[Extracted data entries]
────────────────
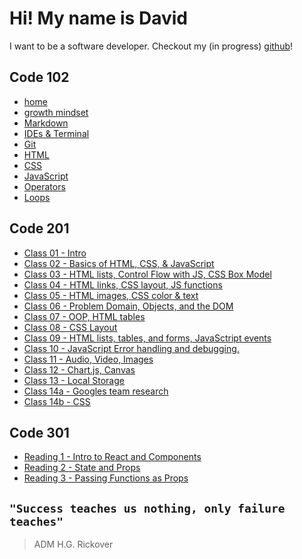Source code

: # Hi! My name is David

I want to be a software developer.
Checkout my (in progress) [github](https://github.com/heckerdavid)!

## Code 102

- [home](README.md)
- [growth mindset](growth_mindset.md)
- [Markdown](markdown.md)
- [IDEs & Terminal](read_2.md)
- [Git](read_03.md)
- [HTML](read_04.md)
- [CSS](read_05.md)
- [JavaScript](read_06.md)
- [Operators](read_07.md)
- [Loops](read_08.md)

## Code 201

- [Class 01 - Intro](class_01.md)
- [Class 02 - Basics of HTML, CSS, & JavaScript](class-02.md)
- [Class 03 - HTML lists, Control Flow with JS, CSS Box Model](class-03.md)
- [Class 04 - HTML links, CSS layout, JS functions](class-04.md)
- [Class 05 - HTML images, CSS color & text](class-05.md)
- [Class 06 - Problem Domain, Objects, and the DOM](class-06.md)
- [Class 07 - OOP, HTML tables](class-07.md)
- [Class 08 - CSS Layout](class-08.md)
- [Class 09 - HTML lists, tables, and forms, JavaSctript events](class-09.md)
- [Class 10 - JavaScript Error handling and debugging.](class-10.md)
- [Class 11 - Audio, Video, Images](class-11.md)
- [Class 12 - Chart.js, Canvas](class-12.md)
- [Class 13 - Local Storage](class-13.md)
- [Class 14a - Googles team research](class-14.md)
- [Class 14b - CSS](class-14b.md)

## Code 301

- [Reading 1 - Intro to React and Components](301-1.md)
- [Reading 2 - State and Props](301-2.md)
- [Reading 3 - Passing Functions as Props](301-3.md)

## `"Success teaches us nothing, only failure teaches"`

> ADM H.G. Rickover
────────────────
● **Brief**: Now copy each line of the entries that mentions "Intro".

● **Task result**:
- [Class 01 - Intro](class_01.md)
- [Reading 1 - Intro to React and Components](301-1.md)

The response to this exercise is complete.